Los hallazgos del estudio son asombrantes: Las mujeres y voluntarias en salud comunitaria (VSC) interpretaron con exactitud la rueda gestacional el 96% del tiempo, y las VSC utilizaron la lista de verificación con exactitud el 95% del tiempo. Sin embargo, las mujeres tuvieron más dificultad con la lista de verificación; la emplearon con exactitud solo el 72% del tiempo. Aunque más de 550 mujeres identificaron que tenían una posible contraindicación médica a los medicamentos administrados para inducir el aborto, también se identificaron incorrectamente como elegibles para tener un aborto con medicamentos. De hecho, el estudio señala que menos del 1% de las mujeres que participaron en el estudio tenían verdaderas contraindicaciones.

Kathryn Andersen, directora senior de Ipas para innovación y excelencia técnica y autora principal del estudio, dice que los hallazgos ofrecen nueva evidencia importante para profesionales de la salud, formuladores de políticas, investigadores y otras personas que participan en el esfuerzo por ampliar el acceso de las mujeres al método de aborto con medicamentos. “El uso extendido de un juego de herramientas que ofrece orientación sencilla tiene el potencial de ampliar en gran medida el acceso de las mujeres a los servicios de aborto seguro, especialmente en zonas rurales donde existe acceso limitado a servicios de aborto seguro en una unidad de salud” dice ella. “Estos resultados iniciales son prometedores; recomendamos que futuras investigaciones se enfoquen en perfeccionar el juego de herramientas, en particular la lista de verificación, de manera que las mujeres tengan mayor probabilidad de identificar su elegibilidad”.

Mayores implicaciones

La Dra. Emily Jackson, consultora de Ipas y una de las co-autoras del estudio, dice que la seguridad y eficacia extraordinarias del régimen de mifepristona-misoprostol para inducir el aborto con medicamentos hasta las primeras 10 semanas del embarazo, combinadas con su facilidad de uso, han llevado a muchas personas en el campo mundial de la salud reproductiva a cuestionar cuánta supervisión médica del proceso de aborto con medicamentos se necesita en realidad.

“La Organización Mundial de la Salud ha instado a que se realicen investigaciones para documentar la seguridad y eficacia de trasladar los servicios de aborto con medicamentos a niveles más bajos del sistema de salud, en particular entre tipos de profesionales de la salud con menos formación, tales como prestadores de servicios no profesionales e incluso las mismas usuarias.
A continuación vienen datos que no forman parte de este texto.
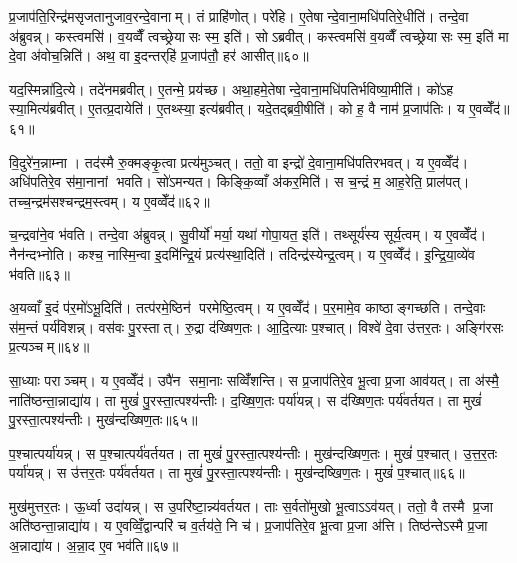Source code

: प्र॒जाप॑ति॒रिन्द्र॑मसृजतानुजाव॒रन्दे॒वानाम्। तं प्राहि॑णोत्। परे॑हि। ए॒तेषान्दे॒वाना॒मधि॑पतिरे॒धीति॑। तन्दे॒वा अ॑ब्रुवन्न्। कस्त्वमसि॑। व॒यव्वैँ त्वच्छ्रेयासः स्म॒ इति॑। सोऽब्रवीत्। कस्त्वमसि॑ व॒यव्वैँ त्वच्छ्रेयासः स्म॒ इति॑ मा दे॒वा अ॑वोच॒न्निति॑। अथ॒ वा इ॒दन्तर्‌हि॑ प्र॒जाप॑तौ॒ हर॑ आसीत्॥६०॥

यद॒स्मिन्ना॑दि॒त्ये। तदे॑नमब्रवीत्। ए॒तन्मे॒ प्रय॑च्छ। अथा॒हमे॒तेषान्दे॒वाना॒मधि॑पतिर्भविष्या॒मीति॑। को॑ऽह स्या॒मित्य॑ब्रवीत्। ए॒तत्प्र॒दायेति॑। ए॒तथ्स्या॒ इत्य॑ब्रवीत्। यदे॒तद्ब्रवी॒षीति॑। को ह॒ वै नाम॑ प्र॒जाप॑तिः। य ए॒वव्वेँद॑॥६१॥

वि॒दुरे॑न॒न्नाम्ना। तद॑स्मै रु॒क्मङ्कृ॒त्वा प्रत्य॑मुञ्चत्। ततो॒ वा इन्द्रो॑ दे॒वाना॒मधि॑पतिरभवत्। य ए॒वव्वेँद॑। अधि॑पतिरे॒व स॑मा॒नानां भवति। सो॑ऽमन्यत। किङ्कि॒व्वाँ अ॑कर॒मिति॑। स च॒न्द्रं म॒ आह॒रेति॒ प्राल॑पत्। तच्च॒न्द्रम॑सश्चन्द्रम॒स्त्वम्। य ए॒वव्वेँद॑॥६२॥

च॒न्द्रवा॑ने॒व भ॑वति। तन्दे॒वा अ॑ब्रुवन्न्। सु॒वीर्यो॑ मर्या॒ यथा॑ गोपा॒यत॒ इति॑। तथ्सूर्य॑स्य सूर्य॒त्वम्। य ए॒वव्वेँद॑। नैन॑न्दभ्नोति। कश्च॒ नास्मि॒न्वा इ॒दमि॑न्द्रि॒यं प्रत्य॑स्था॒दिति॑। तदिन्द्र॑स्येन्द्र॒त्वम्। य ए॒वव्वेँद॑। इ॒न्द्रि॒या॒व्ये॑व भ॑वति॥६३॥

अ॒यव्वाँ इ॒दं प॑र॒मो॑ऽभू॒दिति॑। तत्प॑रमे॒ष्ठिन॑ परमेष्ठि॒त्वम्। य ए॒वव्वेँद॑। प॒र॒मामे॒व काष्ठाङ्गच्छति। तन्दे॒वाः स॑म॒न्तं पर्य॑विशन्न्। वस॑वः पु॒रस्तात्। रु॒द्रा द॑ख्षिण॒तः। आ॒दि॒त्याः प॒श्चात्। विश्वे॑ दे॒वा उ॑त्तर॒तः। अङ्गि॑रसः प्र॒त्यञ्चम्॥६४॥

सा॒ध्याः पराञ्चम्। य ए॒वव्वेँद॑। उपै॑न समा॒नाः सव्विँ॑शन्ति। स प्र॒जाप॑तिरे॒व भू॒त्वा प्र॒जा आव॑यत्। ता अ॑स्मै॒ नाति॑ष्ठन्ता॒न्नाद्या॑य। ता मुखं॑ पु॒रस्ता॒त्पश्य॑न्तीः। द॒ख्षि॒ण॒तः पर्या॑यन्न्। स द॑ख्षिण॒तः पर्य॑वर्तयत। ता मुखं॑ पु॒रस्ता॒त्पश्य॑न्तीः। मुख॑न्दख्षिण॒तः॥६५॥

प॒श्चात्पर्या॑यन्न्। स प॒श्चात्पर्य॑वर्तयत। ता मुखं॑ पु॒रस्ता॒त्पश्य॑न्तीः। मुख॑न्दख्षिण॒तः। मुखं॑ प॒श्चात्। उ॒त्त॒र॒तः पर्या॑यन्न्। स उ॑त्तर॒तः पर्य॑वर्तयत। ता मुखं॑ पु॒रस्ता॒त्पश्य॑न्तीः। मुख॑न्दष्खिण॒तः। मुखं॑ प॒श्चात्॥६६॥

मुख॑मुत्तर॒तः। ऊ॒र्ध्वा उदा॑यन्न्। स उ॒परि॑ष्टा॒न्न्य॑वर्तयत। ताः स॒र्वतो॑मुखो भू॒त्वाऽऽव॑यत्। ततो॒ वै तस्मै प्र॒जा अति॑ष्ठन्ता॒न्नाद्या॑य। य ए॒वव्विँ॒द्वान्परि॑ च व॒र्तय॑ते॒ नि च॑। प्र॒जाप॑तिरे॒व भू॒त्वा प्र॒जा अ॑त्ति। तिष्ठ॑न्तेऽस्मै प्र॒जा अ॒न्नाद्या॑य। अ॒न्ना॒द ए॒व भव॑ति॥६७॥\anuvakamend[आ॒सी॒द्वेद॑ चन्द्रम॒स्त्वय्यँ ए॒वव्वेँदेन्द्रिया॒व्ये॑व भ॑वति प्र॒त्यञ्चं॒ मुख॑न्दख्षिण॒तो मुखं॑ प॒श्चान्नव॑ च]

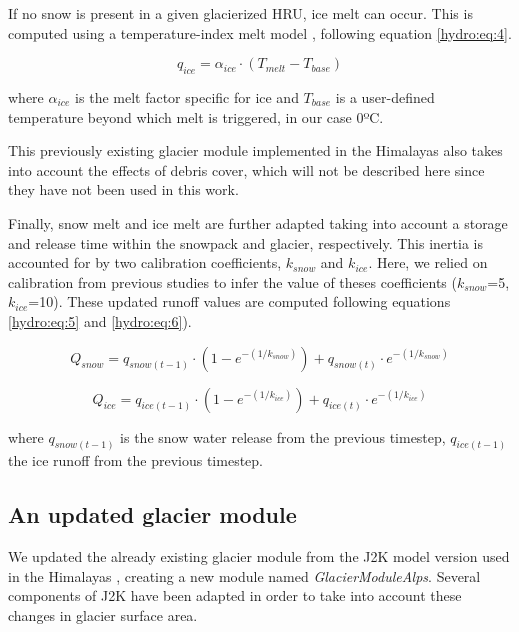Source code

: If no snow is present in a given glacierized HRU, ice melt can occur. This is computed using a temperature-index melt model \citep{hock_temperature_2003}, following equation \ref{hydro:eq:4}.

\begin{equation} \label{hydro:eq:4}
q_{ice} = \alpha_{ice } \cdot(T_{melt} - T_{base})
\end{equation} 

where $\alpha_{ice}$ is the melt factor specific for ice and $T_{base}$ is a user-defined temperature beyond which melt is triggered, in our case 0ºC. 

This previously existing glacier module implemented in the Himalayas also takes into account the effects of debris cover, which will not be described here since they have not been used in this work. 

Finally, snow melt and ice melt are further adapted taking into account a storage and release time within the snowpack and glacier, respectively. This inertia is accounted for by two calibration coefficients, $k_{snow}$ and $k_{ice}$. Here, we relied on calibration from previous studies to infer the value of theses coefficients ($k_{snow}$=5, $k_{ice}$=10). These updated runoff values are computed following equations \ref{hydro:eq:5} and \ref{hydro:eq:6}).

\begin{equation} \label{hydro:eq:5}
Q_{snow} = q_{snow(t-1)}\cdot (1-e^{-(1/k_{snow})}) + q_{snow(t)} \cdot e^{-(1/k_{snow})}
\end{equation} 

\begin{equation} \label{hydro:eq:6}
Q_{ice} = q_{ice(t-1)} \cdot (1-e^{-(1/k_{ice})}) + q_{ice(t)} \cdot e^{-(1/k_{ice})}
\end{equation} 

where $q_{snow(t-1)}$ is the snow water release from the previous timestep, $q_{ice(t-1)}$ the ice runoff from the previous timestep.

\subsection{An updated glacier module}

We updated the already existing glacier module from the J2K model version used in the Himalayas \citep{nepal_understanding_2014}, creating a new module named \textit{GlacierModuleAlps}. Several components of J2K have been adapted in order to take into account these changes in glacier surface area. 

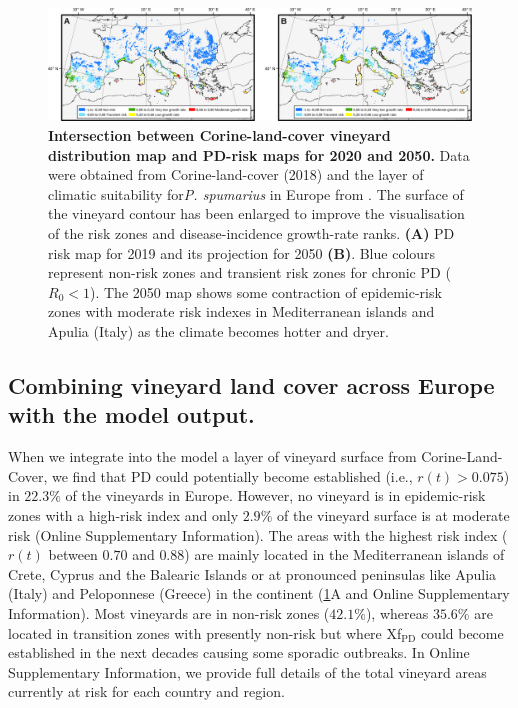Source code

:     \begin{figure}[H]
        \includegraphics[width=1\textwidth]{Figures/vineyards.png}
        \caption{\textbf{Intersection between Corine-land-cover vineyard
                distribution map and PD-risk maps for 2020 and 2050.}  Data
            were obtained from
            Corine-land-cover (2018) and the layer of climatic suitability
            for\textit{P.
                spumarius} in Europe from \cite{Godefroid2021}. The surface of
            the vineyard
            contour has been enlarged to improve the visualisation of the risk
            zones and
            disease-incidence growth-rate ranks. \textbf{(A)} PD risk map for
            2019 and its
            projection for 2050 \textbf{(B)}. Blue colours represent non-risk
            zones and
            transient risk zones for chronic PD ($R_0 < 1$). The 2050 map shows
            some
            contraction of epidemic-risk zones with moderate risk indexes in
            Mediterranean
            islands and Apulia (Italy) as the climate becomes hotter and
            dryer.}
        \label{fig6}
    \end{figure}

    \subsection{Combining vineyard land cover across Europe with the model
        output.}
    When we integrate into the model a layer of vineyard surface from
    Corine-Land-Cover, we find that PD could potentially become established
    (i.e.,
$r(t)>0.075$) in $22.3\%$ of the vineyards in Europe. However, no vineyard is
    in epidemic-risk zones with a high-risk index and only $2.9\%$ of the
    vineyard
    surface is at moderate risk (Online Supplementary Information). The areas
    with the
    highest
    risk
    index ($r(t)$ between $0.70$ and $0.88$) are mainly located in the
    Mediterranean islands of Crete, Cyprus and the Balearic Islands or at
    pronounced peninsulas like Apulia (Italy) and Peloponnese (Greece) in the
    continent (\cref{fig6}A and Online Supplementary Information).  Most
    vineyards are
    in
    non-risk
    zones ($42.1\%$), whereas $35.6\%$ are located in transition zones with
    presently non-risk but where Xf$_{\textrm{PD}}$ could become established in
    the
    next decades causing some sporadic outbreaks. In Online Supplementary
    Information,
    we provide full details of the total vineyard areas
    currently
    at risk for each country and region.


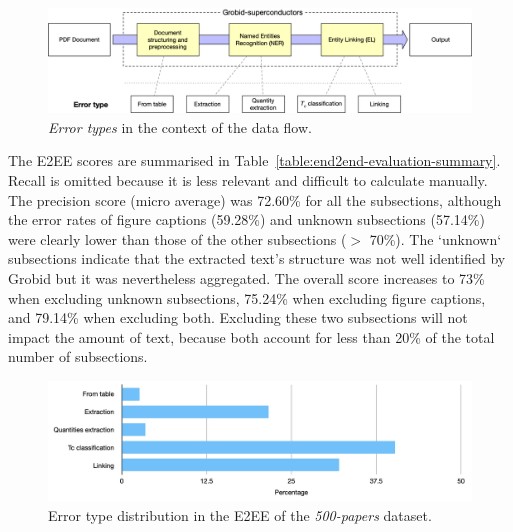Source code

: \begin{figure}[htbp]
    \centering
    \includegraphics[width=\textwidth]{figures/automatic_extraction_supercon/error-types-colors}
    \caption{\textit{Error types} in the context of the data flow. }
    \label{fig:error-types}
\end{figure}

The E2EE scores are summarised in Table~\ref{table:end2end-evaluation-summary}.
Recall is omitted because it is less relevant and difficult to calculate manually.
The precision score (micro average) was 72.60\% for all the subsections, although the error rates of figure captions (59.28\%) and unknown subsections (57.14\%) were clearly lower than those of the other subsections ($>$ 70\%).
The `unknown` subsections indicate that the extracted text's structure was not well identified by Grobid but it was nevertheless aggregated.
The overall score increases to 73\% when excluding unknown subsections, 75.24\% when excluding figure captions, and 79.14\%  when excluding both.
Excluding these two subsections will not impact the amount of text, because both account for less than 20\% of the total number of subsections.

\begin{figure}[htbp]
    \centering
    \includegraphics[width=\linewidth]{figures/automatic_extraction_supercon/error-types-bars-perc}
    \caption{Error type distribution in the E2EE of the \textit{500-papers} dataset.}
    \label{fig:error-types-distribution}
\end{figure}

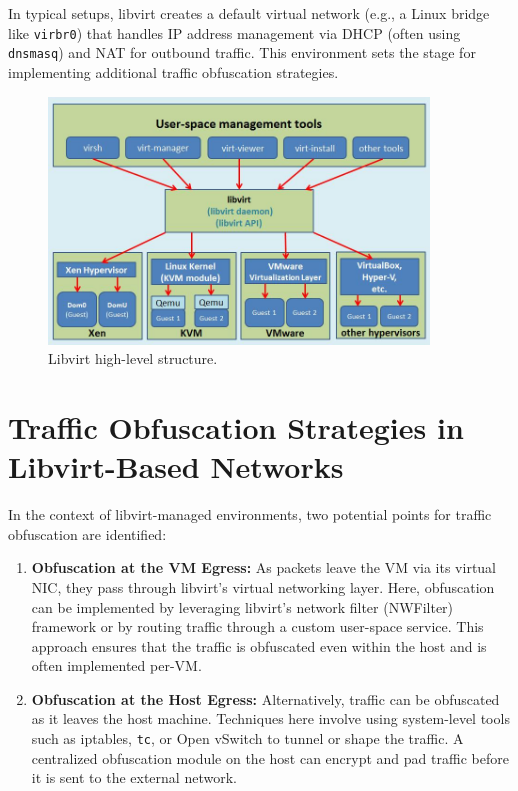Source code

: \documentclass{article}
\begin{document}
In typical setups, libvirt creates a default virtual network (e.g., a Linux bridge like \texttt{virbr0}) that handles IP address management via DHCP (often using \texttt{dnsmasq}) and NAT for outbound traffic. This environment sets the stage for implementing additional traffic obfuscation strategies.

\begin{figure}[h]
\caption{Libvirt high-level structure.}
\centering
\includegraphics[width=0.9\textwidth]{libvirt.png}
\end{figure}

\section{Traffic Obfuscation Strategies in Libvirt-Based Networks}
In the context of libvirt-managed environments, two potential points for traffic obfuscation are identified:
\begin{enumerate}[label=\arabic*.]
    \item \textbf{Obfuscation at the VM Egress:} As packets leave the VM via its virtual NIC, they pass through libvirt’s virtual networking layer. Here, obfuscation can be implemented by leveraging libvirt’s network filter (NWFilter) framework or by routing traffic through a custom user-space service. This approach ensures that the traffic is obfuscated even within the host and is often implemented per-VM.
    \item \textbf{Obfuscation at the Host Egress:} Alternatively, traffic can be obfuscated as it leaves the host machine. Techniques here involve using system-level tools such as iptables, \texttt{tc}, or Open vSwitch to tunnel or shape the traffic. A centralized obfuscation module on the host can encrypt and pad traffic before it is sent to the external network.
\end{enumerate}
\end{document}
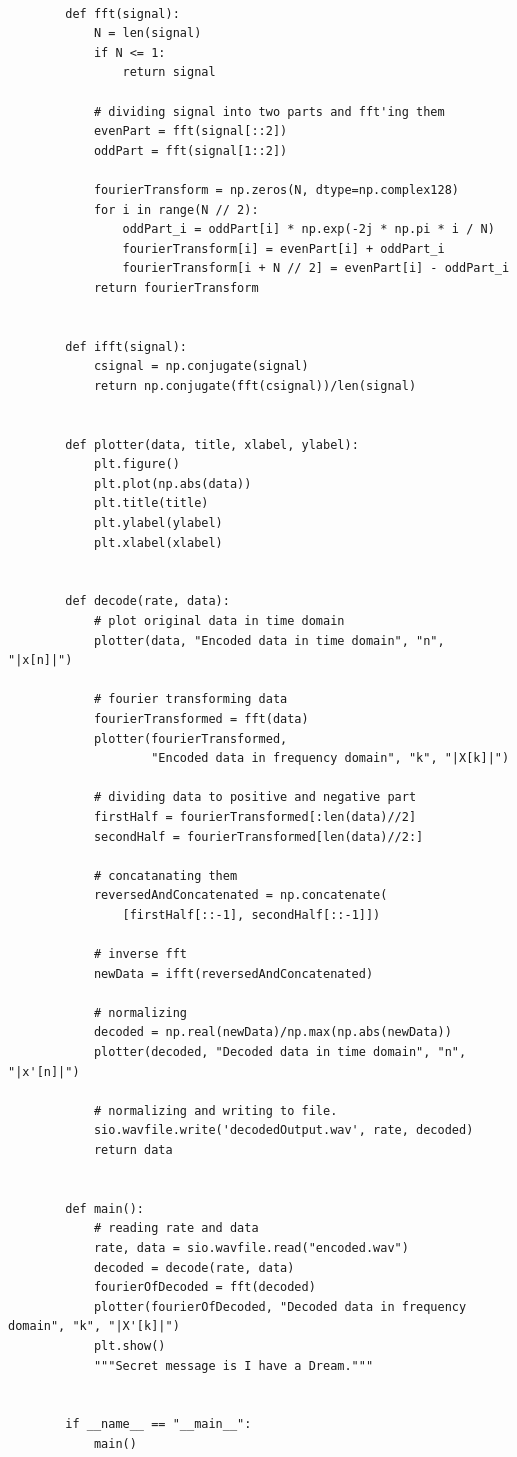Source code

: \documentclass[10pt,a4paper, margin=1in]{article}
\begin{document}
\begin{enumerate}
\begin{lstlisting}
        
        def fft(signal):
            N = len(signal)
            if N <= 1:
                return signal
        
            # dividing signal into two parts and fft'ing them
            evenPart = fft(signal[::2])
            oddPart = fft(signal[1::2])
        
            fourierTransform = np.zeros(N, dtype=np.complex128)
            for i in range(N // 2):
                oddPart_i = oddPart[i] * np.exp(-2j * np.pi * i / N)
                fourierTransform[i] = evenPart[i] + oddPart_i
                fourierTransform[i + N // 2] = evenPart[i] - oddPart_i
            return fourierTransform
        
        
        def ifft(signal):
            csignal = np.conjugate(signal)
            return np.conjugate(fft(csignal))/len(signal)
        
        
        def plotter(data, title, xlabel, ylabel):
            plt.figure()
            plt.plot(np.abs(data))
            plt.title(title)
            plt.ylabel(ylabel)
            plt.xlabel(xlabel)
        
        
        def decode(rate, data):
            # plot original data in time domain
            plotter(data, "Encoded data in time domain", "n", "|x[n]|")
        
            # fourier transforming data
            fourierTransformed = fft(data)
            plotter(fourierTransformed,
                    "Encoded data in frequency domain", "k", "|X[k]|")
        
            # dividing data to positive and negative part
            firstHalf = fourierTransformed[:len(data)//2]
            secondHalf = fourierTransformed[len(data)//2:]
        
            # concatanating them
            reversedAndConcatenated = np.concatenate(
                [firstHalf[::-1], secondHalf[::-1]])
        
            # inverse fft
            newData = ifft(reversedAndConcatenated)
        
            # normalizing
            decoded = np.real(newData)/np.max(np.abs(newData))
            plotter(decoded, "Decoded data in time domain", "n", "|x'[n]|")
        
            # normalizing and writing to file.
            sio.wavfile.write('decodedOutput.wav', rate, decoded)
            return data
        
        
        def main():
            # reading rate and data
            rate, data = sio.wavfile.read("encoded.wav")
            decoded = decode(rate, data)
            fourierOfDecoded = fft(decoded)
            plotter(fourierOfDecoded, "Decoded data in frequency domain", "k", "|X'[k]|")
            plt.show()
            """Secret message is I have a Dream."""
        
        
        if __name__ == "__main__":
            main()
        
                        
    \end{lstlisting}


\end{enumerate}
\end{document}
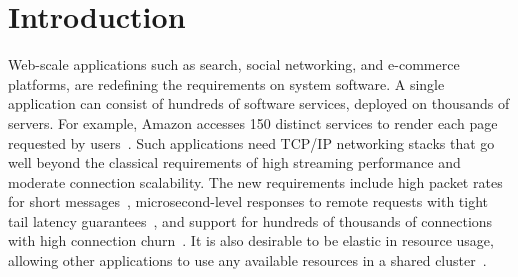 
\section{Introduction}
\label{sec:intro}



Web-scale applications such as search, social networking, and
e-commerce platforms, are redefining the requirements on system
software. A single application can consist of hundreds of software
services, deployed on thousands of servers. For example, Amazon
accesses 150 distinct services to render each page requested by
users~\cite{DBLP:conf/sosp/DeCandiaHJKLPSVV07}. Such applications need
TCP/IP networking stacks that go well beyond the classical
requirements of high streaming performance and moderate connection
scalability. The new requirements include high packet rates for short
messages~\cite{Atikoglu:2012:WAL}, microsecond-level responses to
remote requests with tight tail latency
guarantees~\cite{DBLP:journals/cacm/DeanB13}, and support for hundreds
of thousands of connections with high connection
churn~\cite{nishtala2013scaling}. It is also desirable to be elastic
in resource usage, allowing other applications to use any available
resources in a shared
cluster~\cite{DBLP:journals/computer/BarrosoH0,Leverich:RHSU:2014}.



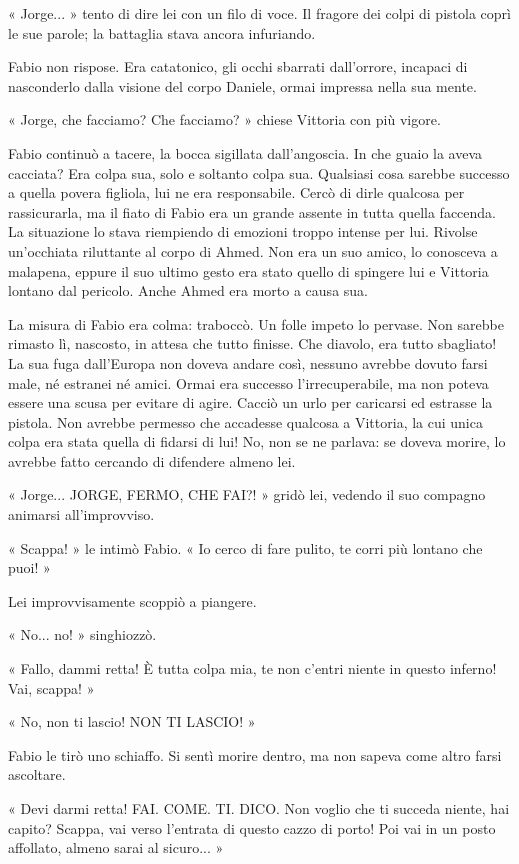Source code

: « Jorge... » tento di dire lei con un filo di voce. Il fragore dei colpi di pistola coprì le sue parole; la battaglia stava ancora infuriando.

Fabio non rispose. Era catatonico, gli occhi sbarrati dall'orrore, incapaci di nasconderlo dalla visione del corpo Daniele, ormai impressa nella sua mente.

« Jorge, che facciamo? Che facciamo? » chiese Vittoria con più vigore.

Fabio continuò a tacere, la bocca sigillata dall'angoscia. In che guaio la aveva cacciata? Era colpa sua, solo e soltanto colpa sua. Qualsiasi cosa sarebbe successo a quella povera figliola, lui ne era responsabile. Cercò di dirle qualcosa per rassicurarla, ma il fiato di Fabio era un grande assente in tutta quella faccenda. La situazione lo stava riempiendo di emozioni troppo intense per lui. Rivolse un'occhiata riluttante al corpo di Ahmed. Non era un suo amico, lo conosceva a malapena, eppure il suo ultimo gesto era stato quello di spingere lui e Vittoria lontano dal pericolo. Anche Ahmed era morto a causa sua.

La misura di Fabio era colma: traboccò. Un folle impeto lo pervase. Non sarebbe rimasto lì, nascosto, in attesa che tutto finisse. Che diavolo, era tutto sbagliato! La sua fuga dall'Europa non doveva andare così, nessuno avrebbe dovuto farsi male, né estranei né amici. Ormai era successo l'irrecuperabile, ma non poteva essere una scusa per evitare di agire. Cacciò un urlo per caricarsi ed estrasse la pistola. Non avrebbe permesso che accadesse qualcosa a Vittoria, la cui unica colpa era stata quella di fidarsi di lui! No, non se ne parlava: se doveva morire, lo avrebbe fatto cercando di difendere almeno lei.

« Jorge... JORGE, FERMO, CHE FAI?! » gridò lei, vedendo il suo compagno animarsi all'improvviso.

« Scappa! » le intimò Fabio. « Io cerco di fare pulito, te corri più lontano che puoi! »

Lei improvvisamente scoppiò a piangere.

« No... no! » singhiozzò.

« Fallo, dammi retta! È tutta colpa mia, te non c'entri niente in questo inferno! Vai, scappa! »

« No, non ti lascio! NON TI LASCIO! »

Fabio le tirò uno schiaffo. Si sentì morire dentro, ma non sapeva come altro farsi ascoltare.

« Devi darmi retta! FAI. COME. TI. DICO. Non voglio che ti succeda niente, hai capito? Scappa, vai verso l'entrata di questo cazzo di porto! Poi vai in un posto affollato, almeno sarai al sicuro... »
Nuestro estudio ofrece alguna evidencia útil en esa área”, dice ella. “Encontramos que las VSC, quienes son voluntarias en salud comunitaria con formación mínima, lograron utilizar el juego de herramientas un poco mejor que las usuarias, probablemente porque tenían más práctica y capacitación con las herramientas”.

Sin embargo, agrega ella, independientemente de que las usuarias autoevalúen su elegibilidad o lo hagan con la ayuda de una trabajadora de salud no profesional en su comunidad, el objetivo es ayudar a las mujeres a acceder a los servicios de aborto seguro, en particular las mujeres que viven en zonas sin prestadores de servicios de aborto o sin ningún tipo de prestador/a de servicios de salud.

“Lo que nos entusiasma de este estudio”, dice Jackson, “es que indica que, con un poco de orientación sencilla, las mujeres, sin importar donde viven, podrían acceder a la tecnología del aborto con medicamentos, la cual salva vidas, y tiene una eficacia del 98% y una tasa de complicaciones de menos del 1%. La comunidad médica formal debe reflexionar sobre estos datos”.